In my view this is not invalid: "differently correct" recorders and also printed DVDs are common in the wild and they work on Windows, osX and "dumb" readers. And as the average user is not able to figure out a workaround, he will assume that ubuntu is broken and switch to something else.

The same argument ("we are applying the permissions") was made in 2009 for bug #10550 and ubuntu decision back then was to change the mount options (possibly only to CDs/DVDs/Blueray, this is not clear from the bug).

And let me stress again that this is indeed a regression: people used to be able to play their braindead DVDs and now they cannot.

Revision history for this message
Phillip Susi (psusi) wrote :

"differently correct" is no less a lie than "alternative facts". Your recorder is broken, period. Complain to the manufacturer to fix their firmware or see if they already have an update. Printed DVDs use the correct permissions. UDF also goes on rewritable media, optical or flash or otherwise, and the correct permissions need to be retained or you end up with either files that are never executable or always executable, and no ability to write protect files.

That said, it might be a reasonable workaround to detect the somewhat silly situation of the root directory not being readable by anyone and then override the permissions, only under that condition. Or perhaps there is a unique device string in the UDF header that identifies this particular broken burner that can key on it.
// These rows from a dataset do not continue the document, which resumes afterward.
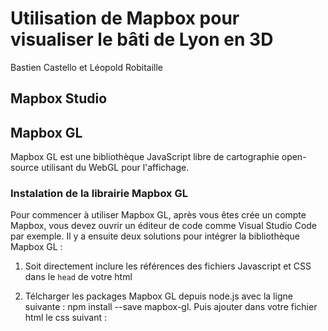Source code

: # Utilisation de Mapbox pour visualiser le bâti de Lyon en 3D
Bastien Castello et Léopold Robitaille

## Mapbox Studio

## Mapbox GL
Mapbox GL est une bibliothèque JavaScript libre de cartographie open-source utilisant du WebGL pour l'affichage.

### Instalation de la librairie Mapbox GL
Pour commencer à utiliser Mapbox GL, après vous êtes crée un compte Mapbox, vous devez ouvrir un éditeur de code comme Visual Studio Code par exemple.
Il y a ensuite deux solutions pour intégrer la bibliothèque Mapbox GL :
  1. Soit directement inclure les références des fichiers Javascript et CSS dans le `head` de votre html
 
<script src='https://api.mapbox.com/mapbox-gl-js/v2.0.0/mapbox-gl.js'></script>
<link href='https://api.mapbox.com/mapbox-gl-js/v2.0.0/mapbox-gl.css' rel='stylesheet'/>
  
  2. Télcharger les packages Mapbox GL depuis node.js avec la ligne suivante : npm install --save mapbox-gl. Puis ajouter dans votre fichier html le css suivant : <link href='https://api.mapbox.com/mapbox-gl-js/v2.0.0/mapbox-gl.css' rel='stylesheet' />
What does blkid -p /dev/sr0 have to say about this disc?

affects: util-linux (Ubuntu) → udisks2 (Ubuntu)
Changed in udisks2 (Ubuntu):
importance: Undecided → Low
status: Invalid → Triaged
Revision history for this message
mikbini (mikbini) wrote :

"differently correct" was meant to be a joke :)

Unfortunately, I don't have the DVDs at hand: my mother in law dug out those old family video DVDs, brought them with her when he came to visit us.

I'll try and recover them from her but it will take 2 or 3 months.

Apologies for all the details above but I think they make an important part of the use-case: "I need to play some crappy DVDs and I have no control to how they were created years ago".